Ms. Sobrino began producing 300 cups a day to present to independent shops and bakeries in nearby Latino communities. By 1983, the Boys Markets chain had begun carrying LuLu’s gelatins, leading to opportunities with other California grocers.

To meet growing demand, LuLu’s set up shop in a 3,000- square-foot production facility in Gardena, California, in 1985. Four years later, with the help of an $800,000 SBA loan, Ms. Sobrino took charge of a 15,000-square-foot plant in Huntington Beach.

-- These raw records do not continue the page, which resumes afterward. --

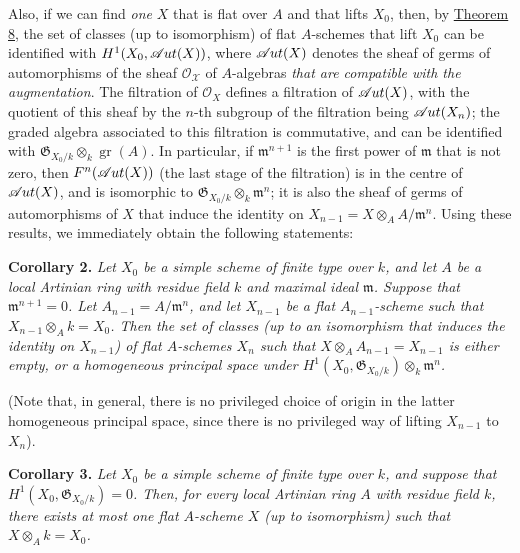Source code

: \documentclass{article}
\newenvironment{itenv}[1]
  {\phantomsection\par\smallskip\noindent\textbf{#1.}\itshape}
  {\par\smallskip}
\theoremstyle{definition}
\theoremstyle{definition}
\theoremstyle{definition}
\theoremstyle{definition}
\theoremstyle{remark}
\begin{document}
Also, if we can find \emph{one} \(X\) that is flat over \(A\) and that lifts \(X_0\), then, by \protect\hyperlink{fga-2-theorem-8}{Theorem 8}, the set of classes (up to isomorphism) of flat \(A\)-schemes that lift \(X_0\) can be identified with \(H^1(X_0,\mathscr{A}\kern -.5pt ut(X))\), where \(\mathscr{A}\kern -.5pt ut(X)\) denotes the sheaf of germs of automorphisms of the sheaf \({\mathscr{O_X}}\) of \(A\)-algebras \emph{that are compatible with the augmentation}.
The filtration of \({\mathscr{O}}_X\) defines a filtration of \(\mathscr{A}\kern -.5pt ut(X)\), with the quotient of this sheaf by the \(n\)-th subgroup of the filtration being \(\mathscr{A}\kern -.5pt ut(X_n)\);
the graded algebra associated to this filtration is commutative, and can be identified with \({\mathfrak{G}}_{X_0/k}\otimes_k\operatorname{gr}(A)\).
In particular, if \({\mathfrak{m}}^{n+1}\) is the first power of \({\mathfrak{m}}\) that is not zero, then \(F^n(\mathscr{A}\kern -.5pt ut(X))\) (the last stage of the filtration) is in the centre of \(\mathscr{A}\kern -.5pt ut(X)\), and is isomorphic to \({\mathfrak{G}}_{X_0/k}\otimes_k{\mathfrak{m}}^n\);
it is also the sheaf of germs of automorphisms of \(X\) that induce the identity on \(X_{n-1}=X\otimes_A A/{\mathfrak{m}}^n\).
Using these results, we immediately obtain the following statements:

\leavevmode{}%
\begin{itenv}{Corollary 2}
Let \(X_0\) be a simple scheme of finite type over \(k\), and let \(A\) be a local Artinian ring with residue field \(k\) and maximal ideal \({\mathfrak{m}}\).
Suppose that \({\mathfrak{m}}^{n+1}=0\).
Let \(A_{n-1}=A/{\mathfrak{m}}^n\), and let \(X_{n-1}\) be a flat \(A_{n-1}\)-scheme such that \(X_{n-1}\otimes_Ak=X_0\).
Then the set of classes (up to an isomorphism that induces the identity on \(X_{n-1}\)) of flat \(A\)-schemes \(X_n\) such that \(X\otimes_AA_{n-1}=X_{n-1}\) is either empty, or a homogeneous principal space under \(H^1(X_0,{\mathfrak{G}}_{X_0/k})\otimes_k{\mathfrak{m}}^n\).

\end{itenv}

(Note that, in general, there is no privileged choice of origin in the latter homogeneous principal space, since there is no privileged way of lifting \(X_{n-1}\) to \(X_n\)).

\leavevmode{}%
\begin{itenv}{Corollary 3}
Let \(X_0\) be a simple scheme of finite type over \(k\), and suppose that \(H^1(X_0,{\mathfrak{G}}_{X_0/k})=0\).
Then, for every local Artinian ring \(A\) with residue field \(k\), \emph{there exists at most one flat \(A\)-scheme \(X\)} (up to isomorphism) such that \(X\otimes_Ak=X_0\).

\end{itenv}
\end{document}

Growth Leads to Challenges

But the rapid growth brought problems. To ensure production levels, Ms. Sobrino was forced to retain the Gardena building while her new digs were readied, paying the mortgage on both facilities for a span of nine months. And after completing the move to Huntington Beach, she bought new equipment, added staff, and invested in a new line of frozen fruit bars. She ended up losing the Gardena facility and her home as a result of the crushing debt load, which took her five years to pay down.